Sophomore Kadence Fordyce advises other students who are related to a family member with breast cancer to understand that “patience is vital; be supportive of your family member as they are going through a difficult time.”  As a young girl, Kadence had received the unfortunate news that her Aunt Tammy was diagnosed with breast cancer. She claimed that her aunt’s diagnosis had caused her family to become more conscious of themselves and their physical health; they understood the importance of mindful eating. Today, Kadence is grateful for the endless support provided by her aunt’s doctors, and she now cherishes the moments spent with Aunt Tammy everyday. 
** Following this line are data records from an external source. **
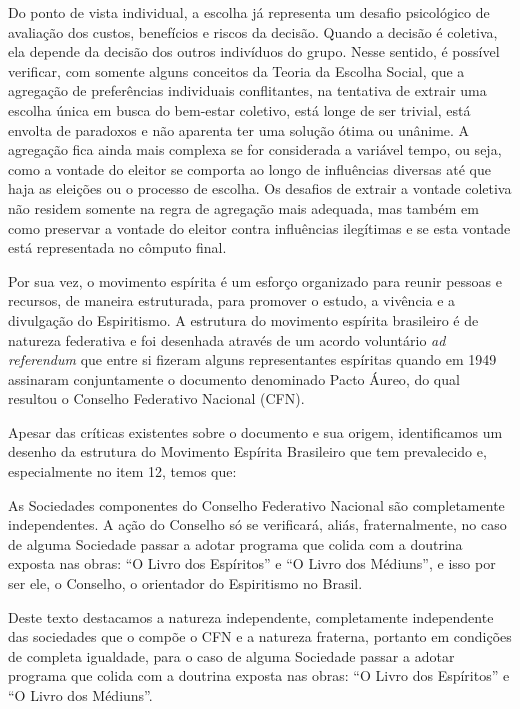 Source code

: \begin{citacao}
	Do ponto de vista individual, a escolha já representa um desafio psicológico de avaliação dos custos, benefícios e riscos da decisão. Quando a decisão é coletiva, ela depende da decisão dos outros indivíduos do grupo. Nesse sentido, é possível verificar, com somente alguns conceitos da Teoria da Escolha Social, que a agregação de preferências individuais conflitantes, na tentativa de extrair uma escolha única em busca do bem-estar coletivo, está longe de ser trivial, está envolta de paradoxos e não aparenta ter uma solução ótima ou unânime. A agregação fica ainda mais complexa se for considerada a variável tempo, ou seja, como a vontade do eleitor se comporta ao longo de influências diversas até que haja as eleições ou o processo de escolha. Os desafios de extrair a vontade coletiva não residem somente na regra de agregação mais adequada, mas também em como preservar a vontade do eleitor contra influências ilegítimas e se esta vontade está representada no cômputo final.
\end{citacao}



Por sua vez, o movimento espírita é um esforço organizado para reunir pessoas e recursos, de maneira estruturada, para promover o estudo, a vivência e a divulgação do Espiritismo. A estrutura do movimento espírita brasileiro é de natureza federativa e foi desenhada através de um acordo voluntário \textit{ad referendum} que entre si fizeram alguns representantes espíritas quando em 1949 assinaram conjuntamente o documento denominado Pacto Áureo\cite{pactoaureo2012}, do qual resultou o Conselho Federativo Nacional (CFN). 

Apesar das críticas existentes sobre o documento e sua origem, identificamos um desenho da estrutura do Movimento Espírita Brasileiro que tem prevalecido e, especialmente no item 12, temos que:


\begin{citacao}
As Sociedades componentes do Conselho Federativo Nacional são completamente independentes. A ação do Conselho só se verificará, aliás, fraternalmente, no caso de alguma Sociedade passar a adotar programa que colida com a doutrina exposta nas obras: “O Livro dos Espíritos” e “O Livro dos Médiuns”, e isso por ser ele, o Conselho, o orientador do Espiritismo no Brasil.
\end{citacao}

Deste texto destacamos a natureza independente, completamente independente das sociedades que o compõe o CFN e a natureza fraterna, portanto em condições de completa igualdade, para o caso de alguma Sociedade passar a adotar programa que colida com a doutrina exposta nas obras: “O Livro dos Espíritos” e “O Livro dos Médiuns”.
“I am most proud of the substantial progress being made to help diagnosed breast cancer patients . We are all in this together !” ”

— Kadence Fordyce

Exemplified by Kyla Rose and Kadence Fordyce, breast cancer stories can be very similar, yet so different in their own distinctive way. Let this be a little reminder that what you are experiencing might just be what your fellow peer is experiencing, sitting right in front of you or perhaps to the right or left of you – maybe even behind you too ! While we can choose to marginalize each other because of some “substantial” difference, in a broader context, we humans are much more similar than different. Our experiences, aspirations, and the knowledge to which we acquire, draws us together into one connected population as we stand together to defeat our problems, including the fight against breast cancer. 
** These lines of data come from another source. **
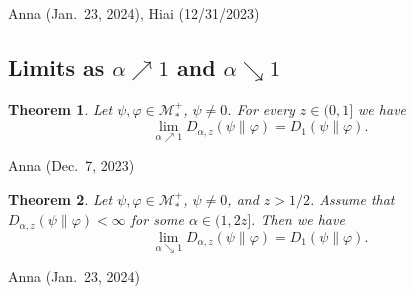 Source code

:\documentclass[12pt]{article}
\newtheorem{theorem}{Theorem}[section]
\theoremstyle{definition}
\theoremstyle{remark}
\numberwithin{equation}{section}
\def\Me{\mathcal M}
\def\ffi{\varphi}
\begin{document}
{\color{magenta}Anna (Jan.\ 23, 2024), Hiai (12/31/2023)}

\subsection{Limits as $\alpha\nearrow1$ and $\alpha\searrow1$}

\begin{theorem}
Let $\psi,\ffi\in\Me_*^+$, $\psi\ne0$. For every $z\in(0,1]$ we have
\[
\lim_{\alpha\nearrow1}D_{\alpha,z}(\psi\|\ffi)=D_1(\psi\|\ffi).
\]
\end{theorem}
{\color{magenta}Anna (Dec.\ 7, 2023)}

\begin{theorem}
Let $\psi,\ffi\in\Me_*^+$, $\psi\ne0$, and $z>1/2$. Assume that $D_{\alpha,z}(\psi\|\ffi)<\infty$ for some
$\alpha\in(1,2z]$. Then we have
\[
\lim_{\alpha\searrow1}D_{\alpha,z}(\psi\|\ffi)=D_1(\psi\|\ffi).
\]
\end{theorem}
{\color{magenta}Anna (Jan.\ 23, 2024)}
\end{document}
Currently at Don Lugo, sports games that are typically dedicated to breast cancer have been far and few this fall season in particular. While athletes wear some form of pink, whether it be attaching pink ribbons to their jersey, or choosing to wear pink socks under their cleats, some would argue that the sole devotion to establishing a “Pink Out” game for each sport was not as emphasized this month. Nevertheless, sporting events are a great way for our athletes to show their support for those who are battling breast cancer ; to promote the progress made in breast cancer awareness. 

The fight is not over ; in fact, we are far from done. Awareness is the ultimate power, and we need action from EVERYONE. Breast Cancer is very TOUGH, but we will not back down to the notions of fear ; instead we will rise, for we are ENOUGH.